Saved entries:
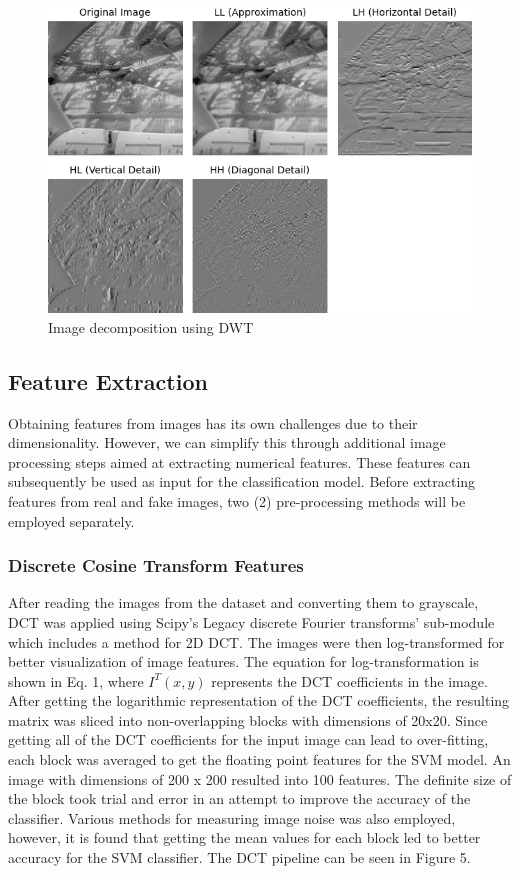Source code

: \documentclass[journal]{./IEEE/IEEEtran}
\begin{document}
\begin{figure}[!ht]
    \centering
    \includegraphics{imgs/img001002_dwt.png}
    \caption{Image decomposition using DWT}
    \label{fig:enter-label}
\end{figure}

\subsection{Feature Extraction}
Obtaining features from images has its own challenges due to their dimensionality. However, we can simplify this through additional image processing steps aimed at extracting numerical features. These features can subsequently be used as input for the classification model.
Before extracting features from real and fake images, two (2) pre-processing methods will be employed separately.
\\
\subsubsection{Discrete Cosine Transform Features}
After reading the images from the dataset and converting them to grayscale, DCT was applied using Scipy's Legacy discrete Fourier transforms' sub-module which includes a method for 2D DCT. The images were then log-transformed for better visualization of image features. The equation for log-transformation is shown in Eq. 1, where  \(I^T(x,y)\) represents the DCT coefficients in the image. After getting the logarithmic representation of the DCT coefficients, the resulting matrix was sliced into non-overlapping blocks with dimensions of 20x20. Since getting all of the DCT coefficients for the input image can lead to over-fitting, each block was averaged to get the floating point features for the SVM model. An image with dimensions of 200 x 200 resulted into 100 features. The definite size of the block took trial and error in an attempt to improve the accuracy of the classifier. Various methods for measuring image noise was also employed, however, it is found that getting the mean values for each block led to better accuracy for the SVM classifier. The DCT pipeline can be seen in Figure 5. 
\end{document}
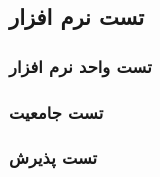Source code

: \subsection{تست نرم افزار}


\subsubsection{تست واحد نرم افزار}

\subsubsection{تست جامعیت}

\subsubsection{تست پذیرش}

> _Exercise prompt_:
Return every line of the data above exactly, and omit all pictures.

> _Answer_:
Source code

: \documentclass[journal]{./IEEE/IEEEtran}
\begin{document}
\begin{figure}[!ht]
    \centering
    \includegraphics{imgs/img001002_dwt.png}
    \caption{Image decomposition using DWT}
    \label{fig:enter-label}
\end{figure}

\subsection{Feature Extraction}
Obtaining features from images has its own challenges due to their dimensionality. However, we can simplify this through additional image processing steps aimed at extracting numerical features. These features can subsequently be used as input for the classification model.
Before extracting features from real and fake images, two (2) pre-processing methods will be employed separately.
\\
\subsubsection{Discrete Cosine Transform Features}
After reading the images from the dataset and converting them to grayscale, DCT was applied using Scipy's Legacy discrete Fourier transforms' sub-module which includes a method for 2D DCT. The images were then log-transformed for better visualization of image features. The equation for log-transformation is shown in Eq. 1, where  \(I^T(x,y)\) represents the DCT coefficients in the image. After getting the logarithmic representation of the DCT coefficients, the resulting matrix was sliced into non-overlapping blocks with dimensions of 20x20. Since getting all of the DCT coefficients for the input image can lead to over-fitting, each block was averaged to get the floating point features for the SVM model. An image with dimensions of 200 x 200 resulted into 100 features. The definite size of the block took trial and error in an attempt to improve the accuracy of the classifier. Various methods for measuring image noise was also employed, however, it is found that getting the mean values for each block led to better accuracy for the SVM classifier. The DCT pipeline can be seen in Figure 5. 
\end{document}
Source code

: \subsection{تست نرم افزار}


\subsubsection{تست واحد نرم افزار}

\subsubsection{تست جامعیت}

\subsubsection{تست پذیرش}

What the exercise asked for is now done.